What are SharePoint templates?

SharePoint templates are reusable starting points for sites, pages, lists, libraries and columns. You apply one to inherit its structure in a click, instead of building from scratch. Microsoft ships built-in templates, and you can also create your own with site designs.

Are SharePoint templates free?

The built-in SharePoint templates are free and ship with your Microsoft 365 licence. Third-party vendors also sell paid template and intranet packs that add polished designs and support. Most small businesses start fine with the free built-ins and customise from there.

How do I apply a SharePoint site template?

Open the site, go to Settings, and choose Apply a site template. Browse the gallery, preview a template, and apply the one that fits. Applying a template adds lists and pages but never deletes your existing content, so it is safe on a live site.

How do I create my own SharePoint template?

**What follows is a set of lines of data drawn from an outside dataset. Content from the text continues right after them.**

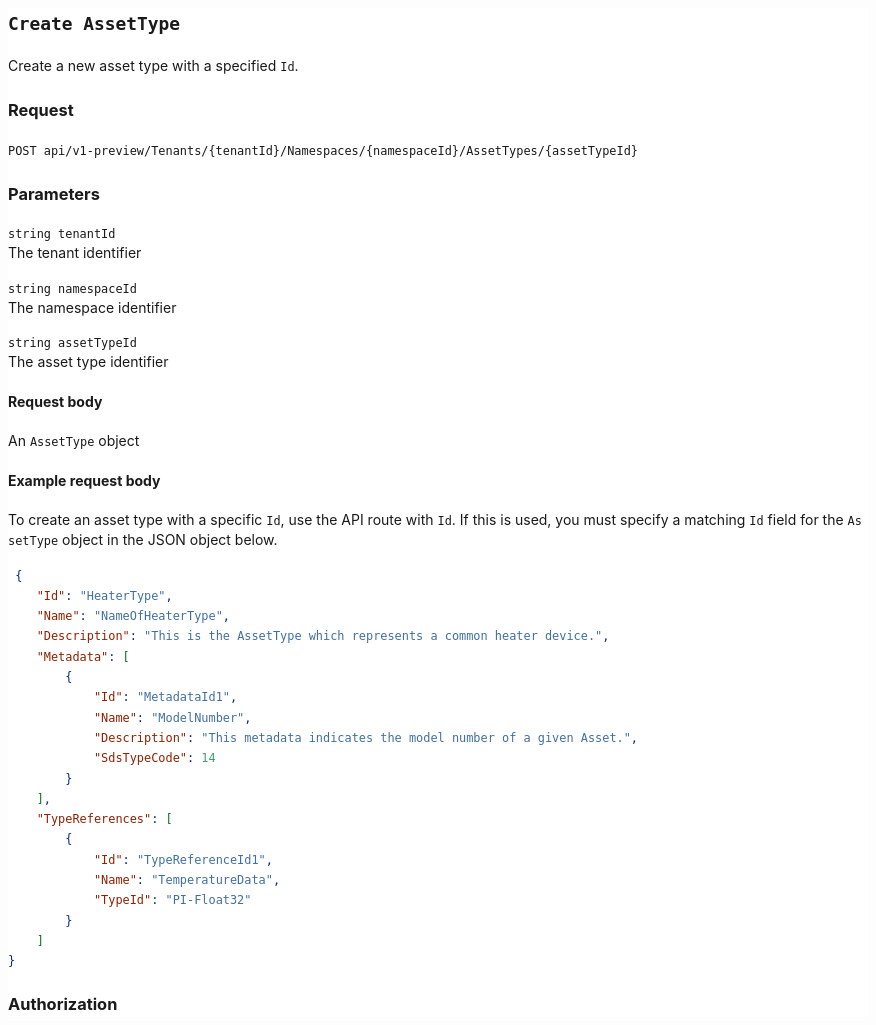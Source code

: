 ## `Create AssetType` 

Create a new asset type with a specified `Id`.

### Request 

```text 
POST api/v1-preview/Tenants/{tenantId}/Namespaces/{namespaceId}/AssetTypes/{assetTypeId}
```

### Parameters

`string tenantId`   
The tenant identifier

`string namespaceId`   
The namespace identifier

`string assetTypeId`   
The asset type identifier

#### Request body 

An `AssetType` object

#### Example request body 

To create an asset type with a specific `Id`, use the API route with `Id`. If this is used, you must specify a matching `Id` field for the `AssetType` object in the JSON object below.

```json 
 {
    "Id": "HeaterType",
    "Name": "NameOfHeaterType",
    "Description": "This is the AssetType which represents a common heater device.",
    "Metadata": [
        {
            "Id": "MetadataId1",
            "Name": "ModelNumber",
            "Description": "This metadata indicates the model number of a given Asset.",
            "SdsTypeCode": 14
        }
    ],
    "TypeReferences": [
        {
            "Id": "TypeReferenceId1",
            "Name": "TemperatureData",
            "TypeId": "PI-Float32"
        }
    ]
}
```

### Authorization
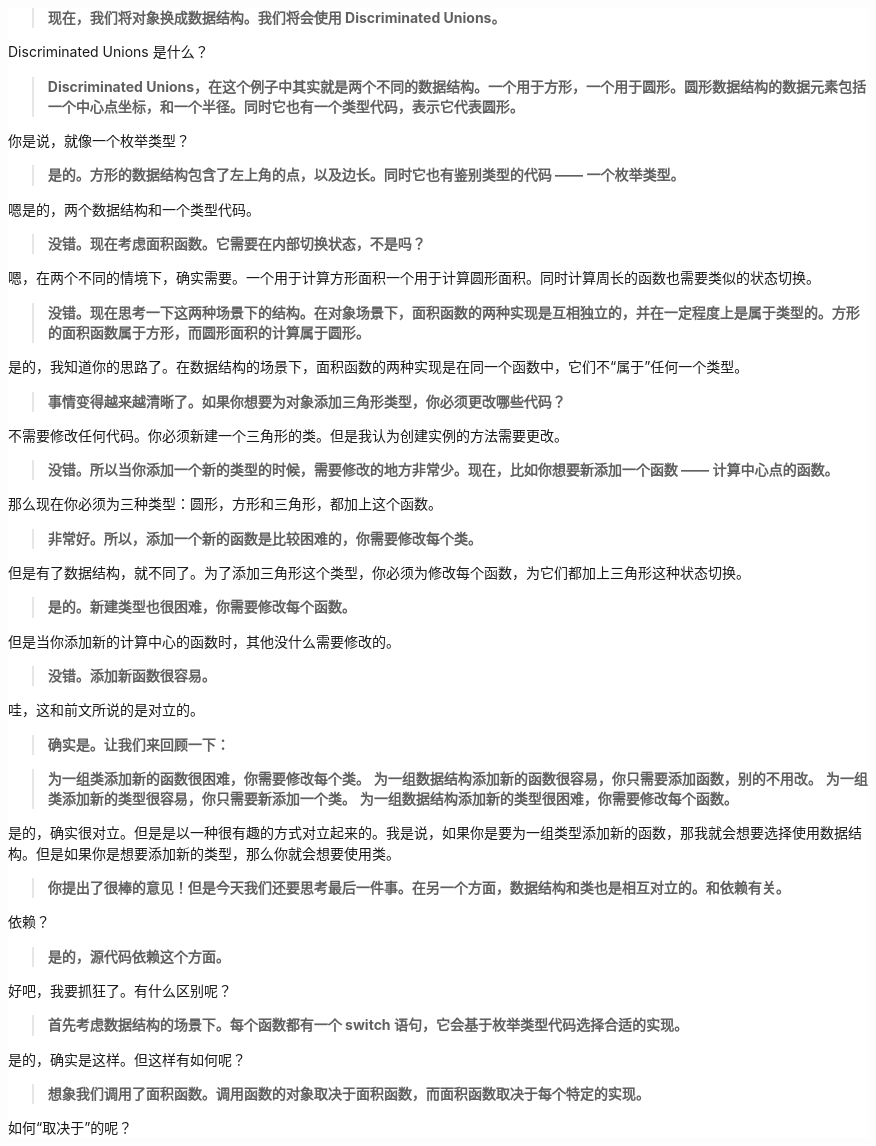 > **现在，我们将对象换成数据结构。我们将会使用 Discriminated Unions。**

Discriminated Unions 是什么？

> **Discriminated Unions，在这个例子中其实就是两个不同的数据结构。一个用于方形，一个用于圆形。圆形数据结构的数据元素包括一个中心点坐标，和一个半径。同时它也有一个类型代码，表示它代表圆形。**

你是说，就像一个枚举类型？

> **是的。方形的数据结构包含了左上角的点，以及边长。同时它也有鉴别类型的代码 —— 一个枚举类型。**

嗯是的，两个数据结构和一个类型代码。

> **没错。现在考虑面积函数。它需要在内部切换状态，不是吗？**

嗯，在两个不同的情境下，确实需要。一个用于计算方形面积一个用于计算圆形面积。同时计算周长的函数也需要类似的状态切换。

> **没错。现在思考一下这两种场景下的结构。在对象场景下，面积函数的两种实现是互相独立的，并在一定程度上是属于类型的。方形的面积函数属于方形，而圆形面积的计算属于圆形。**

是的，我知道你的思路了。在数据结构的场景下，面积函数的两种实现是在同一个函数中，它们不“属于”任何一个类型。

> **事情变得越来越清晰了。如果你想要为对象添加三角形类型，你必须更改哪些代码？**

不需要修改任何代码。你必须新建一个三角形的类。但是我认为创建实例的方法需要更改。

> **没错。所以当你添加一个新的类型的时候，需要修改的地方非常少。现在，比如你想要新添加一个函数 —— 计算中心点的函数。**

那么现在你必须为三种类型：圆形，方形和三角形，都加上这个函数。

> **非常好。所以，添加一个新的函数是比较困难的，你需要修改每个类。**

但是有了数据结构，就不同了。为了添加三角形这个类型，你必须为修改每个函数，为它们都加上三角形这种状态切换。

> **是的。新建类型也很困难，你需要修改每个函数。**

但是当你添加新的计算中心的函数时，其他没什么需要修改的。

> **没错。添加新函数很容易。**

哇，这和前文所说的是对立的。

> **确实是。让我们来回顾一下：**

> **为一组类添加新的函数很困难，你需要修改每个类。**
> **为一组数据结构添加新的函数很容易，你只需要添加函数，别的不用改。**
> **为一组类添加新的类型很容易，你只需要新添加一个类。**
> **为一组数据结构添加新的类型很困难，你需要修改每个函数。**

是的，确实很对立。但是是以一种很有趣的方式对立起来的。我是说，如果你是要为一组类型添加新的函数，那我就会想要选择使用数据结构。但是如果你是想要添加新的类型，那么你就会想要使用类。

> **你提出了很棒的意见！但是今天我们还要思考最后一件事。在另一个方面，数据结构和类也是相互对立的。和依赖有关。**

依赖？

> **是的，源代码依赖这个方面。**

好吧，我要抓狂了。有什么区别呢？

> **首先考虑数据结构的场景下。每个函数都有一个 switch 语句，它会基于枚举类型代码选择合适的实现。**

是的，确实是这样。但这样有如何呢？

> **想象我们调用了面积函数。调用函数的对象取决于面积函数，而面积函数取决于每个特定的实现。**

如何“取决于”的呢？
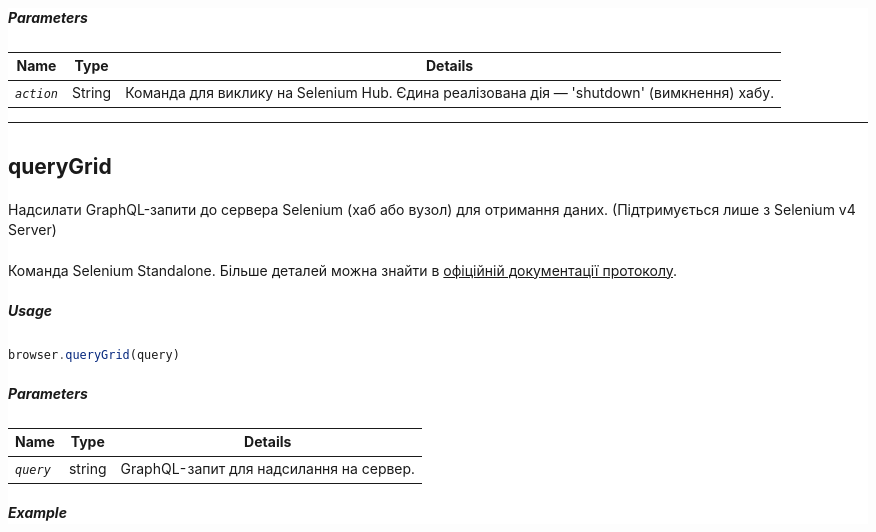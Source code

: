 
##### Parameters

<table>
  <thead>
    <tr>
      <th>Name</th><th>Type</th><th>Details</th>
    </tr>
  </thead>
  <tbody>
    <tr>
      <td><code><var>action</var></code></td>
      <td>String</td>
      <td>Команда для виклику на Selenium Hub. Єдина реалізована дія — 'shutdown' (вимкнення) хабу.</td>
    </tr>
  </tbody>
</table>



---

## queryGrid
Надсилати GraphQL-запити до серверa Selenium (хаб або вузол) для отримання даних. (Підтримується лише з Selenium v4 Server)<br /><br />Команда Selenium Standalone. Більше деталей можна знайти в [офіційній документації протоколу](https://www.selenium.dev/documentation/grid/advanced_features/graphql_support/).

##### Usage

```js
browser.queryGrid(query)
```


##### Parameters

<table>
  <thead>
    <tr>
      <th>Name</th><th>Type</th><th>Details</th>
    </tr>
  </thead>
  <tbody>
    <tr>
      <td><code><var>query</var></code></td>
      <td>string</td>
      <td>GraphQL-запит для надсилання на сервер.</td>
    </tr>
  </tbody>
</table>

##### Example

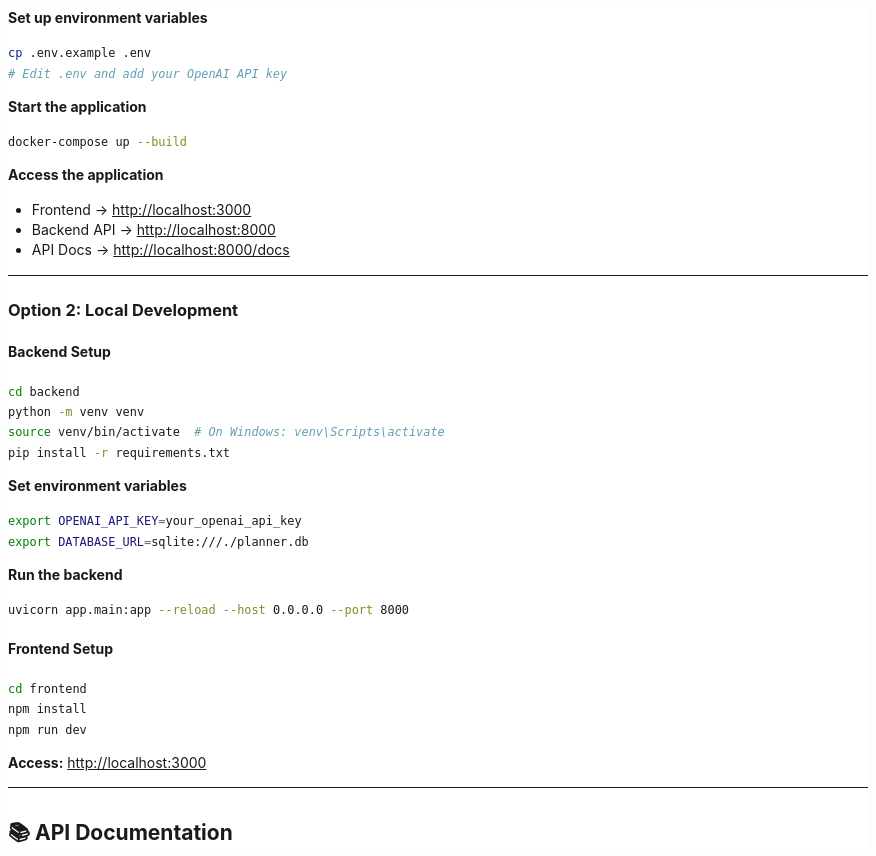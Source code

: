 **Set up environment variables**

```bash
cp .env.example .env
# Edit .env and add your OpenAI API key
```

**Start the application**

```bash
docker-compose up --build
```

**Access the application**

* Frontend → [http://localhost:3000](http://localhost:3000)
* Backend API → [http://localhost:8000](http://localhost:8000)
* API Docs → [http://localhost:8000/docs](http://localhost:8000/docs)

---

### **Option 2: Local Development**

#### **Backend Setup**

```bash
cd backend
python -m venv venv
source venv/bin/activate  # On Windows: venv\Scripts\activate
pip install -r requirements.txt
```

**Set environment variables**

```bash
export OPENAI_API_KEY=your_openai_api_key
export DATABASE_URL=sqlite:///./planner.db
```

**Run the backend**

```bash
uvicorn app.main:app --reload --host 0.0.0.0 --port 8000
```

#### **Frontend Setup**

```bash
cd frontend
npm install
npm run dev
```

**Access:** [http://localhost:3000](http://localhost:3000)

---

## 📚 API Documentation

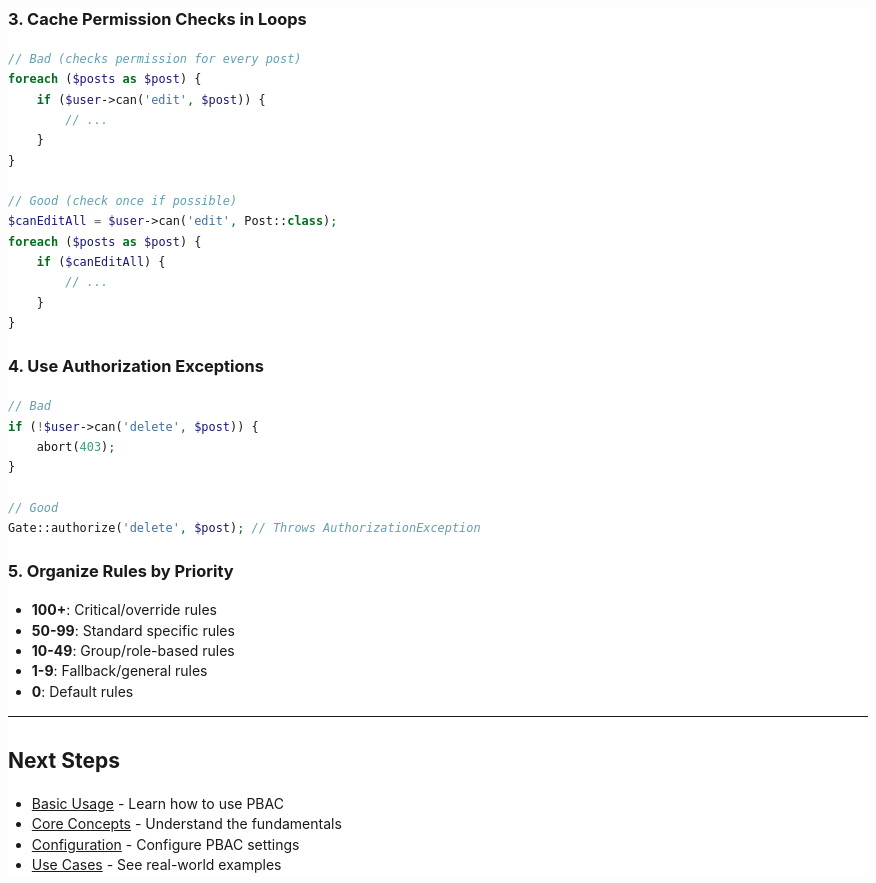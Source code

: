 ### 3. Cache Permission Checks in Loops

```php
// Bad (checks permission for every post)
foreach ($posts as $post) {
    if ($user->can('edit', $post)) {
        // ...
    }
}

// Good (check once if possible)
$canEditAll = $user->can('edit', Post::class);
foreach ($posts as $post) {
    if ($canEditAll) {
        // ...
    }
}
```

### 4. Use Authorization Exceptions

```php
// Bad
if (!$user->can('delete', $post)) {
    abort(403);
}

// Good
Gate::authorize('delete', $post); // Throws AuthorizationException
```

### 5. Organize Rules by Priority

- **100+**: Critical/override rules
- **50-99**: Standard specific rules
- **10-49**: Group/role-based rules
- **1-9**: Fallback/general rules
- **0**: Default rules

---

## Next Steps

- [Basic Usage](basic-usage.md) - Learn how to use PBAC
- [Core Concepts](core-concepts.md) - Understand the fundamentals
- [Configuration](configuration.md) - Configure PBAC settings
- [Use Cases](use-cases.md) - See real-world examples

For sites, build a site design backed by site scripts, then it appears in the template gallery. PnP PowerShell makes this repeatable with Add-PnPSiteScript and Add-PnPSiteDesign. You can also capture a whole site with Get-PnPSiteTemplate and apply it with Invoke-PnPSiteTemplate.

Is saving a site as a template deprecated?

Yes. The classic Save site as template feature and the STP file format are deprecated and hidden in modern SharePoint. Use site designs, site scripts and PnP provisioning instead, because they handle modern pages and web parts reliably.